The Joint Legislative Oversight Committee on Medicaid met to hear analysis of what could be in store for the state if it were expand the Medicaid program under the guidelines of the federal healthcare law.
"We're looking at every component piece of making sure that every taxpayer dollar is properly spent" said Committee Chairman Rep. Greg Wren (R – Montgomery).
Alabama's Medicaid program has about 950,000 clients. If it were to expand, then more than 400,000 Alabamians would be eligible to enroll. Medicaid is healthcare program funded by both the federal government and the state to provide services for low income Alabamians.

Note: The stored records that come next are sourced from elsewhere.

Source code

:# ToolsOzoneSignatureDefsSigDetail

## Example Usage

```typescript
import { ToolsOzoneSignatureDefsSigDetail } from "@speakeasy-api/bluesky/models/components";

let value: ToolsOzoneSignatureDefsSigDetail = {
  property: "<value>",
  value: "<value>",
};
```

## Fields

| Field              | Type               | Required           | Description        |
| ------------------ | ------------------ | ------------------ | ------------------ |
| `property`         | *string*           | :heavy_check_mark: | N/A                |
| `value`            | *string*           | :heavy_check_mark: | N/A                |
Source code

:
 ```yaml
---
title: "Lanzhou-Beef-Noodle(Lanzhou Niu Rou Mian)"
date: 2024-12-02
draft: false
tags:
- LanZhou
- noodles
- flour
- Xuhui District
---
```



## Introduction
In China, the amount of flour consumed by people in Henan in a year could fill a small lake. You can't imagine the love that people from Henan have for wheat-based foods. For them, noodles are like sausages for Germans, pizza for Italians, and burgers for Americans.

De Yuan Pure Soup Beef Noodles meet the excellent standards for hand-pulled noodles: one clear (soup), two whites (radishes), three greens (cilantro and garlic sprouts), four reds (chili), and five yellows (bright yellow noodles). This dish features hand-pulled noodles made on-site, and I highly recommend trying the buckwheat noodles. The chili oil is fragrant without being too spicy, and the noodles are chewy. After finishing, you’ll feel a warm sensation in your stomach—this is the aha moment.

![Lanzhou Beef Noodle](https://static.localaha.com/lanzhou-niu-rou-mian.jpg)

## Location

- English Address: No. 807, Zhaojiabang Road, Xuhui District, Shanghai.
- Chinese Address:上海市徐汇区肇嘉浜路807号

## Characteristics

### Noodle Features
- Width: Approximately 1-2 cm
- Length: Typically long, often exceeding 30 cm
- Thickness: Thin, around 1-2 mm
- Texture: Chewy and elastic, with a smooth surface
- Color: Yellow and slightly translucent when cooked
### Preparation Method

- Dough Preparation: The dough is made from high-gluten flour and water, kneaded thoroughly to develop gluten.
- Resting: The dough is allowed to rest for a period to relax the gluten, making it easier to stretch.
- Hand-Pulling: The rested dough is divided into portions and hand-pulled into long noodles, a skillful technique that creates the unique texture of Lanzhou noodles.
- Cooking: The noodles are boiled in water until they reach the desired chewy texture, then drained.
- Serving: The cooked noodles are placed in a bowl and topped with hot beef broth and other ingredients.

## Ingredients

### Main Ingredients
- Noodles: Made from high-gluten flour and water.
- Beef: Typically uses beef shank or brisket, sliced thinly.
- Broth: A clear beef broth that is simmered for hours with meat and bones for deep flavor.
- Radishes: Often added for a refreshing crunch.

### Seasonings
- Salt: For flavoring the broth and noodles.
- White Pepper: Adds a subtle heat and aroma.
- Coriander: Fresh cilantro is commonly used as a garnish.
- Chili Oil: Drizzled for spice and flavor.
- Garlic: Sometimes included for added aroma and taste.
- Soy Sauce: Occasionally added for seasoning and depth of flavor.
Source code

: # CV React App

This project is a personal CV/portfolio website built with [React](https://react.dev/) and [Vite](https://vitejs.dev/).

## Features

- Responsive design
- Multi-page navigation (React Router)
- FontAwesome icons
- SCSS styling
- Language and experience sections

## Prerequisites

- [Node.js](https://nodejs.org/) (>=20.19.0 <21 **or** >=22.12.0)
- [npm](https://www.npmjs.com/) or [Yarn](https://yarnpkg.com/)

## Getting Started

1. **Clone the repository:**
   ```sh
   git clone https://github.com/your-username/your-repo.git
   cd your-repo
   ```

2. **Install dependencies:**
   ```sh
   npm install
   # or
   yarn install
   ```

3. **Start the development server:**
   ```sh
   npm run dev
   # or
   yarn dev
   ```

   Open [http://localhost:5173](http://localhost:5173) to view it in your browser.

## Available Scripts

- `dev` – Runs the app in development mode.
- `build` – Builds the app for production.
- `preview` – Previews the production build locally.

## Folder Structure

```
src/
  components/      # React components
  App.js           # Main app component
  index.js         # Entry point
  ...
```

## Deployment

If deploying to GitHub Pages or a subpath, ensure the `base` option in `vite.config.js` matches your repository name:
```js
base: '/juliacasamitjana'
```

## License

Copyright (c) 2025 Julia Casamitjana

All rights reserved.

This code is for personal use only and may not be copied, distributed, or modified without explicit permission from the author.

Since President Barack Obama won reelection Tuesday night, as well as Democrats maintaining control of the US Senate, any hopes Republicans had of a repeal of the federal healthcare law, dissipated.

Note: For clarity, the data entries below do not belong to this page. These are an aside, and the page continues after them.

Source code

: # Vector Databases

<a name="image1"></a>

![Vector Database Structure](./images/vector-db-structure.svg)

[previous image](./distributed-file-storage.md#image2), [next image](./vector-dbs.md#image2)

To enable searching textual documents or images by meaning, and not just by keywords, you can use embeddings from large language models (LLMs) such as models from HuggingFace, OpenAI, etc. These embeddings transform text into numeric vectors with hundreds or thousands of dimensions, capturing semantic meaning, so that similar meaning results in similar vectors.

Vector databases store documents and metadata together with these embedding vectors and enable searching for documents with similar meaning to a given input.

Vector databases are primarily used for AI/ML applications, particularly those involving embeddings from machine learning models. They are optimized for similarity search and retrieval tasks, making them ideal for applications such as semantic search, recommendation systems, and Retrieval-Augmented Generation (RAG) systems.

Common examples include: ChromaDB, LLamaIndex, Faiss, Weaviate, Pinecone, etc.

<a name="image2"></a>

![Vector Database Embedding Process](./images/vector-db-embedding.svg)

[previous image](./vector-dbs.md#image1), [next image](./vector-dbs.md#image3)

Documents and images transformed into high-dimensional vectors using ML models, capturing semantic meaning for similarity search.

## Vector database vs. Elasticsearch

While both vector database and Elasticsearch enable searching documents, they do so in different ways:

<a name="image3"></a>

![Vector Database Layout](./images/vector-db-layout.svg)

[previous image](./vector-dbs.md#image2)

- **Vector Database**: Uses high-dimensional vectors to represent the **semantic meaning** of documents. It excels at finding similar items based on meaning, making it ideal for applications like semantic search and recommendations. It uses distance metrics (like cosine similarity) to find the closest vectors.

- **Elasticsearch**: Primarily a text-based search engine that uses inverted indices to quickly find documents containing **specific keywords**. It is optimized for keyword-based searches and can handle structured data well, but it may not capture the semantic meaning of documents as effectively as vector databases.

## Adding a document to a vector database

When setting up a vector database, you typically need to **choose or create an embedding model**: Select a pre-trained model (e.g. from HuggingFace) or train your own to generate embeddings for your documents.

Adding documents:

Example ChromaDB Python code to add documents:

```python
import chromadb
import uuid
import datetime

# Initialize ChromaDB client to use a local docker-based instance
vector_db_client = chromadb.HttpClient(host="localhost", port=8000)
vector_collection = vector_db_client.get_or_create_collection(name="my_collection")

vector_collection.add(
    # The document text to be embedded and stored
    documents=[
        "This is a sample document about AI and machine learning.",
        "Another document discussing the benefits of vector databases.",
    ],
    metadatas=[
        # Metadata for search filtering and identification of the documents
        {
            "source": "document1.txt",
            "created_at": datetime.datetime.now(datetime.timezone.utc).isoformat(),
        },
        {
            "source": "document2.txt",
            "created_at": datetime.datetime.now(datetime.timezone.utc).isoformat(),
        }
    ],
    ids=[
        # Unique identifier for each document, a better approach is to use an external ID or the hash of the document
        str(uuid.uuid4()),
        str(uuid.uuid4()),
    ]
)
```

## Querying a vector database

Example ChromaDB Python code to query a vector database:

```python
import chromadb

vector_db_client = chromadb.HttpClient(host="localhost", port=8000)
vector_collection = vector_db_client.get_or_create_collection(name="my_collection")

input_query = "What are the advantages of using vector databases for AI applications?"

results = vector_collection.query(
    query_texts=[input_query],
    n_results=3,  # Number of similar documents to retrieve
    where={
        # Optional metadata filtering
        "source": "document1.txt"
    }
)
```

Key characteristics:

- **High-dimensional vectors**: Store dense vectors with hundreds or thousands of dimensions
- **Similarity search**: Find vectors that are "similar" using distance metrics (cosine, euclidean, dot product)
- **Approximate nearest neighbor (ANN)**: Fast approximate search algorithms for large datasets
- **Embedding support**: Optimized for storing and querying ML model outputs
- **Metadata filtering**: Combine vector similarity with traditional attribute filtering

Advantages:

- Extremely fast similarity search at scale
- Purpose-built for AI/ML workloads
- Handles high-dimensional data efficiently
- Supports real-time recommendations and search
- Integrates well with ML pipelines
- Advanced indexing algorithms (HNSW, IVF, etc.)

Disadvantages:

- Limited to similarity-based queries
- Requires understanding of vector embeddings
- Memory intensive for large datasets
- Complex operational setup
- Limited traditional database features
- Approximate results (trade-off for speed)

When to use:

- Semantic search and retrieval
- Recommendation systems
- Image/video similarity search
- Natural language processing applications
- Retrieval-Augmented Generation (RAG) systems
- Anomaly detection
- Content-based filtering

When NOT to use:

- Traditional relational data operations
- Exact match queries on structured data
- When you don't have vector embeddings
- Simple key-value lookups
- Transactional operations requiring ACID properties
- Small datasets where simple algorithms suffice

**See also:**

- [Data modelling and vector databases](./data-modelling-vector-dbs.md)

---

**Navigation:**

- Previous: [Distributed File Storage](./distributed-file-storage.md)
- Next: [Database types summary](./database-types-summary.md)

"It's about time that we start to work with the president, with the Congress, because it is what it is" said Sen. Vivian Figures (D – Mobile), a longtime Obama supporter. "We might as well be positive and move in a positive direction."
Figures supports expanding the Medicaid program. She says if there is a way to provide healthcare for people who have fallen on tough times, the state should figure out a way to do it. She says as the economy improves, the dependence on programs like Medicaid will decrease.
"As we rebuild the economy, get good paying, living wage jobs for our constituents, then we can move them off of the Medicaid roll" Figures said.
Governor Robert Bentley had long been an opponent of the federal healthcare law. A dermatologist himself, the governor disagreed with the mandate coming from the federal government.
After the United States Supreme Court upheld the Affordable Care Act as a tax, Gov. Bentley depended on President Obama and the Democratic being replaced by Republicans in the upcoming election. He had hoped that with the GOP in control of the Legislative and Executive Branches of the Federal Government, that a repeal of "Obamacare" would become reality.
Now that the law will remain in place, Governor Robert Bentley now says he will abide by the first deadline of the Affordable Care Act next week, when the state needs to inform the Department of Health and Human Services as to how it will implement a statewide health insurance exchange.
Any decision on the expansion of Medicaid will have to be made by both the legislature and the governor.
"Whether we expand it or not we have to manage what we currently have because it is taking 35% of our state's General Fund budget and the taxpayers are demanding accountability" Rep. Greg Wren said.
"I definitely think it's time to deal with it" Wren added after the meeting. "Embracing it is difficult. That suggests we want to grab some pillows and have some conversations. I don't think that's the case, but it's the reality."